● **Dataset extract**
+--

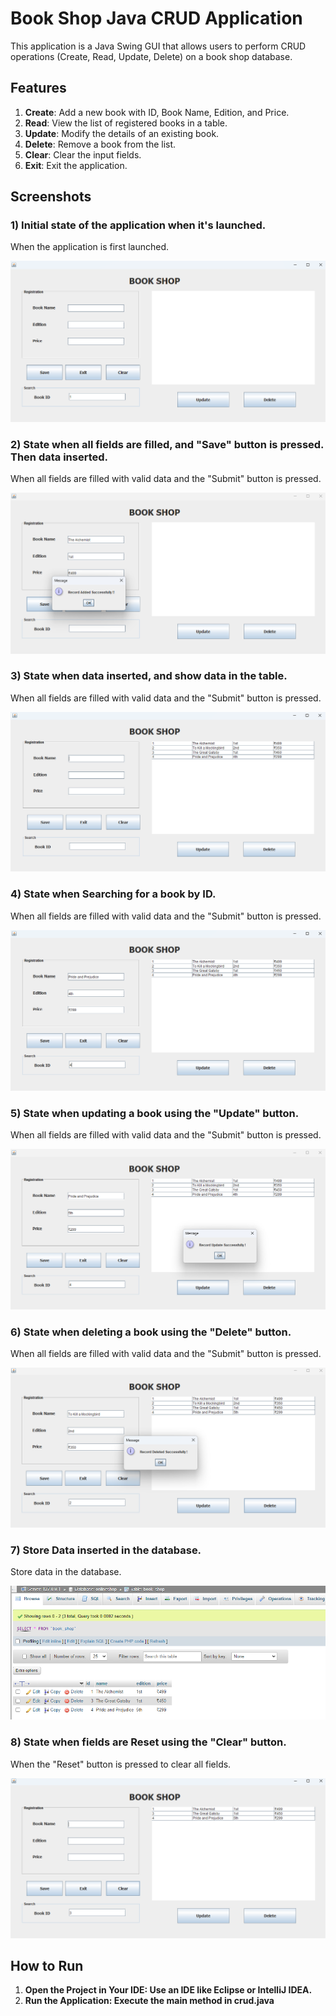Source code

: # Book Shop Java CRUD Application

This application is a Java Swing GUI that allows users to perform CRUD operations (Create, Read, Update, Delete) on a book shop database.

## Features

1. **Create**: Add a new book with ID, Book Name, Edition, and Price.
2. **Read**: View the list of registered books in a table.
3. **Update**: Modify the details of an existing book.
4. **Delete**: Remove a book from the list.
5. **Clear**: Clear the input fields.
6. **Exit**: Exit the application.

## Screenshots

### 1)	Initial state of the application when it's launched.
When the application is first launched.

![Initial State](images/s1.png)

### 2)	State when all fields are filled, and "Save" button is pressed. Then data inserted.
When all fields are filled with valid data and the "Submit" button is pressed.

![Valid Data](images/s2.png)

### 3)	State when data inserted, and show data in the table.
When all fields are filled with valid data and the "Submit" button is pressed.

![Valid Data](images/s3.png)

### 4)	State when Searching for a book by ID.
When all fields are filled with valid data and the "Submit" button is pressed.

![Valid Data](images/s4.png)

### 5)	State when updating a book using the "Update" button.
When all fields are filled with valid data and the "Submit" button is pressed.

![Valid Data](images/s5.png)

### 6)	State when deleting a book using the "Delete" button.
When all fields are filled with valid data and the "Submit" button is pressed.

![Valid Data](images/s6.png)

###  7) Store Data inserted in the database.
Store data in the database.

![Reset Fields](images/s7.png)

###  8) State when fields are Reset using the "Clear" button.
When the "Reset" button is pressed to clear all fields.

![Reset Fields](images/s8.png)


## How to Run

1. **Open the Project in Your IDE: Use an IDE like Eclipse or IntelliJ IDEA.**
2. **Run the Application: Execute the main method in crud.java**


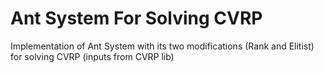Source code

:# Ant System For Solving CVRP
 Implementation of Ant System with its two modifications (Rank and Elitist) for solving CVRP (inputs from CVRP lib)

+--

● **Task to complete**
The reply must consist of the records, repeated exactly, minus any images.

● **Response box**
Source code

: # Book Shop Java CRUD Application

This application is a Java Swing GUI that allows users to perform CRUD operations (Create, Read, Update, Delete) on a book shop database.

## Features

1. **Create**: Add a new book with ID, Book Name, Edition, and Price.
2. **Read**: View the list of registered books in a table.
3. **Update**: Modify the details of an existing book.
4. **Delete**: Remove a book from the list.
5. **Clear**: Clear the input fields.
6. **Exit**: Exit the application.

## Screenshots

### 1)	Initial state of the application when it's launched.
When the application is first launched.

![Initial State](images/s1.png)

### 2)	State when all fields are filled, and "Save" button is pressed. Then data inserted.
When all fields are filled with valid data and the "Submit" button is pressed.

![Valid Data](images/s2.png)

### 3)	State when data inserted, and show data in the table.
When all fields are filled with valid data and the "Submit" button is pressed.

![Valid Data](images/s3.png)

### 4)	State when Searching for a book by ID.
When all fields are filled with valid data and the "Submit" button is pressed.

![Valid Data](images/s4.png)

### 5)	State when updating a book using the "Update" button.
When all fields are filled with valid data and the "Submit" button is pressed.

![Valid Data](images/s5.png)

### 6)	State when deleting a book using the "Delete" button.
When all fields are filled with valid data and the "Submit" button is pressed.

![Valid Data](images/s6.png)

###  7) Store Data inserted in the database.
Store data in the database.

![Reset Fields](images/s7.png)

###  8) State when fields are Reset using the "Clear" button.
When the "Reset" button is pressed to clear all fields.

![Reset Fields](images/s8.png)


## How to Run

1. **Open the Project in Your IDE: Use an IDE like Eclipse or IntelliJ IDEA.**
2. **Run the Application: Execute the main method in crud.java**


Source code

:# Ant System For Solving CVRP
 Implementation of Ant System with its two modifications (Rank and Elitist) for solving CVRP (inputs from CVRP lib)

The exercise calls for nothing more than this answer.